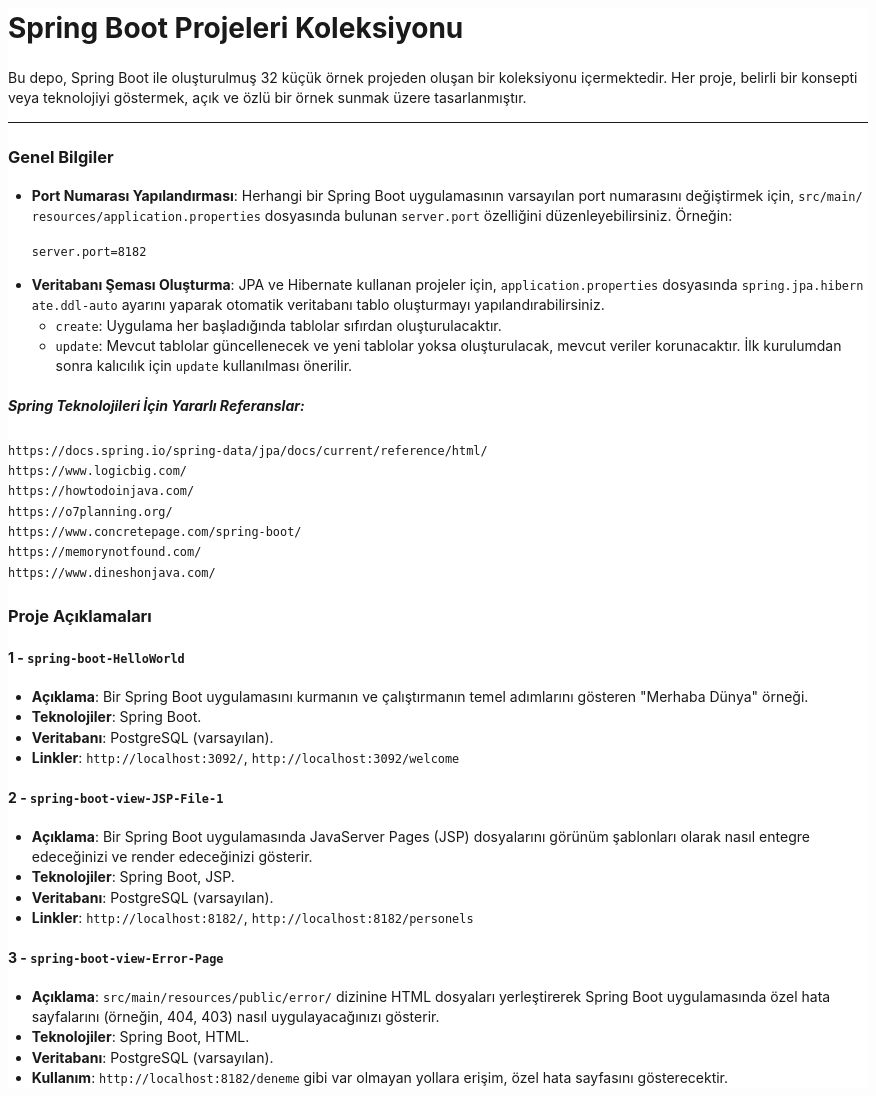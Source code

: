 # Spring Boot Projeleri Koleksiyonu

Bu depo, Spring Boot ile oluşturulmuş 32 küçük örnek projeden oluşan bir koleksiyonu içermektedir. Her proje, belirli bir konsepti veya teknolojiyi göstermek, açık ve özlü bir örnek sunmak üzere tasarlanmıştır.

---

### Genel Bilgiler

-   **Port Numarası Yapılandırması**: Herhangi bir Spring Boot uygulamasının varsayılan port numarasını değiştirmek için, `src/main/resources/application.properties` dosyasında bulunan `server.port` özelliğini düzenleyebilirsiniz. Örneğin:
    ```properties
    server.port=8182
    ```
-   **Veritabanı Şeması Oluşturma**: JPA ve Hibernate kullanan projeler için, `application.properties` dosyasında `spring.jpa.hibernate.ddl-auto` ayarını yaparak otomatik veritabanı tablo oluşturmayı yapılandırabilirsiniz.
    -   `create`: Uygulama her başladığında tablolar sıfırdan oluşturulacaktır.
    -   `update`: Mevcut tablolar güncellenecek ve yeni tablolar yoksa oluşturulacak, mevcut veriler korunacaktır. İlk kurulumdan sonra kalıcılık için `update` kullanılması önerilir.

##### Spring Teknolojileri İçin Yararlı Referanslar:
```
https://docs.spring.io/spring-data/jpa/docs/current/reference/html/
https://www.logicbig.com/ 
https://howtodoinjava.com/
https://o7planning.org/
https://www.concretepage.com/spring-boot/
https://memorynotfound.com/
https://www.dineshonjava.com/
```
### Proje Açıklamaları

#### 1 - `spring-boot-HelloWorld`
-   **Açıklama**: Bir Spring Boot uygulamasını kurmanın ve çalıştırmanın temel adımlarını gösteren "Merhaba Dünya" örneği.
-   **Teknolojiler**: Spring Boot.
-   **Veritabanı**: PostgreSQL (varsayılan).
-   **Linkler**: `http://localhost:3092/`, `http://localhost:3092/welcome`

#### 2 - `spring-boot-view-JSP-File-1`
-   **Açıklama**: Bir Spring Boot uygulamasında JavaServer Pages (JSP) dosyalarını görünüm şablonları olarak nasıl entegre edeceğinizi ve render edeceğinizi gösterir.
-   **Teknolojiler**: Spring Boot, JSP.
-   **Veritabanı**: PostgreSQL (varsayılan).
-   **Linkler**: `http://localhost:8182/`, `http://localhost:8182/personels`

#### 3 - `spring-boot-view-Error-Page`
-   **Açıklama**: `src/main/resources/public/error/` dizinine HTML dosyaları yerleştirerek Spring Boot uygulamasında özel hata sayfalarını (örneğin, 404, 403) nasıl uygulayacağınızı gösterir.
-   **Teknolojiler**: Spring Boot, HTML.
-   **Veritabanı**: PostgreSQL (varsayılan).
-   **Kullanım**: `http://localhost:8182/deneme` gibi var olmayan yollara erişim, özel hata sayfasını gösterecektir.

__________

Exercise: Extract, word for word, each line from the top of the data down to and including the line with "### Genel Bilgiler"; skip the pictures.

Exercise output:
Source code

: # Spring Boot Projeleri Koleksiyonu

Bu depo, Spring Boot ile oluşturulmuş 32 küçük örnek projeden oluşan bir koleksiyonu içermektedir. Her proje, belirli bir konsepti veya teknolojiyi göstermek, açık ve özlü bir örnek sunmak üzere tasarlanmıştır.

---

### Genel Bilgiler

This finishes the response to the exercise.